What is a pancreas transplant?
The pancreas is the organ located behind the lower part of your stomach that makes insulin, a hormone that regulates the absorption of sugar (glucose) into your cells. When the pancreas is not functioning, your sugar levels can get dangerously high, leading to type 1 diabetes. If a transplant is the only option, the pancreas will be replaced by a healthy one from a deceased donor.
Different types of pancreas transplants include:
- Stand-alone pancreas transplant
- Combined kidney-pancreas transplant
- Pancreas after kidney transplant
- Pancreatic islet cell transplant
How will Medicare help cover the costs of a pancreas transplant?
According to the Centers for Medicare & Medicaid Services, whole organ pancreas transplantation is nationally covered when performed simultaneously with or after a kidney transplant.
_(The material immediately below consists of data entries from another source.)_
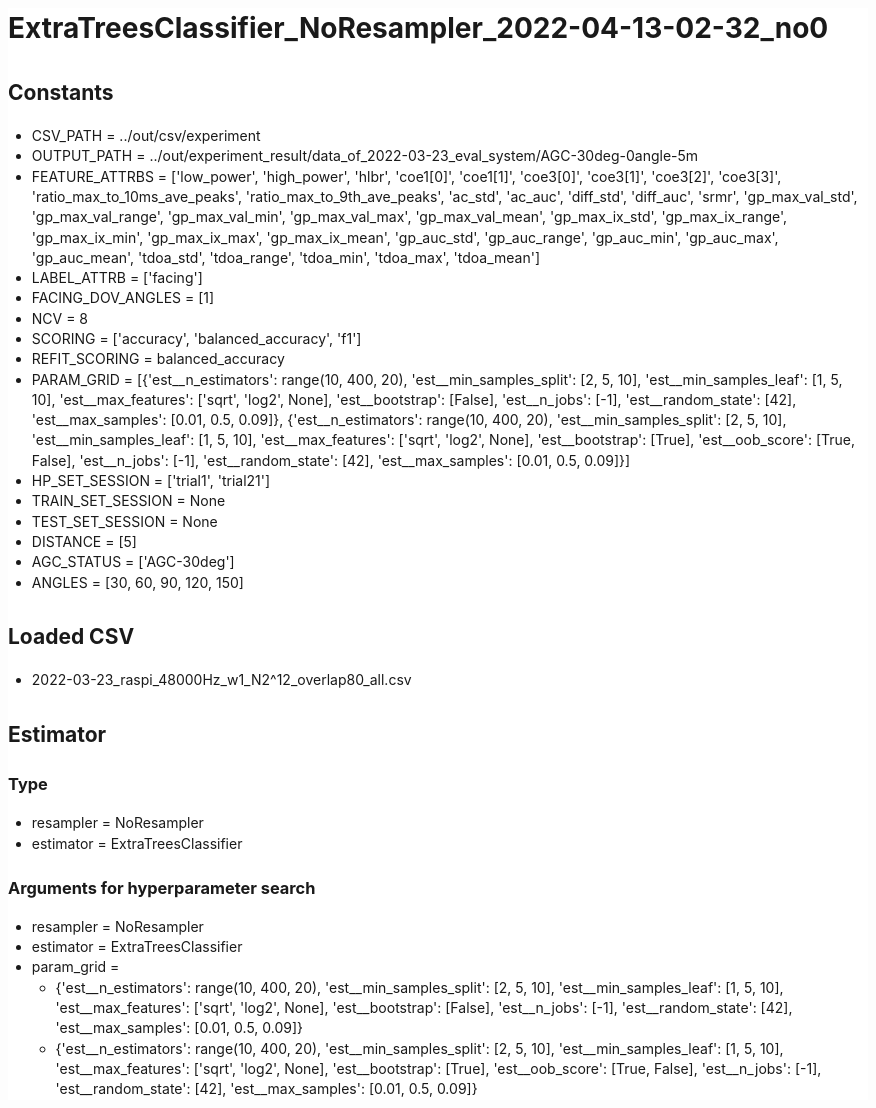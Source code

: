 # ExtraTreesClassifier_NoResampler_2022-04-13-02-32_no0
## Constants
- CSV_PATH = ../out/csv/experiment
- OUTPUT_PATH = ../out/experiment_result/data_of_2022-03-23_eval_system/AGC-30deg-0angle-5m
- FEATURE_ATTRBS = ['low_power', 'high_power', 'hlbr', 'coe1[0]', 'coe1[1]', 'coe3[0]', 'coe3[1]', 'coe3[2]', 'coe3[3]', 'ratio_max_to_10ms_ave_peaks', 'ratio_max_to_9th_ave_peaks', 'ac_std', 'ac_auc', 'diff_std', 'diff_auc', 'srmr', 'gp_max_val_std', 'gp_max_val_range', 'gp_max_val_min', 'gp_max_val_max', 'gp_max_val_mean', 'gp_max_ix_std', 'gp_max_ix_range', 'gp_max_ix_min', 'gp_max_ix_max', 'gp_max_ix_mean', 'gp_auc_std', 'gp_auc_range', 'gp_auc_min', 'gp_auc_max', 'gp_auc_mean', 'tdoa_std', 'tdoa_range', 'tdoa_min', 'tdoa_max', 'tdoa_mean']
- LABEL_ATTRB = ['facing']
- FACING_DOV_ANGLES = [1]
- NCV = 8
- SCORING = ['accuracy', 'balanced_accuracy', 'f1']
- REFIT_SCORING = balanced_accuracy
- PARAM_GRID = [{'est__n_estimators': range(10, 400, 20), 'est__min_samples_split': [2, 5, 10], 'est__min_samples_leaf': [1, 5, 10], 'est__max_features': ['sqrt', 'log2', None], 'est__bootstrap': [False], 'est__n_jobs': [-1], 'est__random_state': [42], 'est__max_samples': [0.01, 0.5, 0.09]}, {'est__n_estimators': range(10, 400, 20), 'est__min_samples_split': [2, 5, 10], 'est__min_samples_leaf': [1, 5, 10], 'est__max_features': ['sqrt', 'log2', None], 'est__bootstrap': [True], 'est__oob_score': [True, False], 'est__n_jobs': [-1], 'est__random_state': [42], 'est__max_samples': [0.01, 0.5, 0.09]}]
- HP_SET_SESSION = ['trial1', 'trial21']
- TRAIN_SET_SESSION = None
- TEST_SET_SESSION = None
- DISTANCE = [5]
- AGC_STATUS = ['AGC-30deg']
- ANGLES = [30, 60, 90, 120, 150]

## Loaded CSV
- 2022-03-23_raspi_48000Hz_w1_N2^12_overlap80_all.csv

## Estimator
### Type
- resampler = NoResampler
- estimator = ExtraTreesClassifier

### Arguments for hyperparameter search
- resampler = NoResampler
- estimator = ExtraTreesClassifier
- param_grid = 
	- {'est__n_estimators': range(10, 400, 20), 'est__min_samples_split': [2, 5, 10], 'est__min_samples_leaf': [1, 5, 10], 'est__max_features': ['sqrt', 'log2', None], 'est__bootstrap': [False], 'est__n_jobs': [-1], 'est__random_state': [42], 'est__max_samples': [0.01, 0.5, 0.09]}
	- {'est__n_estimators': range(10, 400, 20), 'est__min_samples_split': [2, 5, 10], 'est__min_samples_leaf': [1, 5, 10], 'est__max_features': ['sqrt', 'log2', None], 'est__bootstrap': [True], 'est__oob_score': [True, False], 'est__n_jobs': [-1], 'est__random_state': [42], 'est__max_samples': [0.01, 0.5, 0.09]}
Immunosuppressive therapy begins with the date of discharge from your inpatient stay for the pancreas transplant. Transplants that are performed alone are also covered in the following circumstances:
- The transplant is considered reasonable and necessary
- The transplant takes place in a Medicare-approved facility
- Patients must have a type 1 diabetes diagnosis with medically-uncontrollable complications
- Patients must have been optimally and intensively managed by an endocrinologist for at least 12 months with the most medically-recognized advanced insulin formulations and delivery systems
- Patients must have the mental and emotional capacity to understand the risks associated with surgery and the need for lifetime immunosuppressive drugs
- Patients must be a suitable candidate for transplantation
What services will Medicare cover?
Medicare Part A and Part B helps cover the costs of:
- Doctor services for organ transplants
- Necessary tests, exams, office visits
- Follow-up care
- Procurement of organs
- Transplant drugs
If you have Original Medicare, you will pay 20% of the Medicare-approved amount, and will be responsible for the Part B deductible. If you are enrolled in a Medicare Advantage (MA) plan, you will have at least the same benefits as Original Medicare, but many MA plans include additional benefits.
If you only have Medicare due to permanent kidney failure, Medicare coverage for immunosuppressive drugs may end after 36 months after the month of the kidney transplant.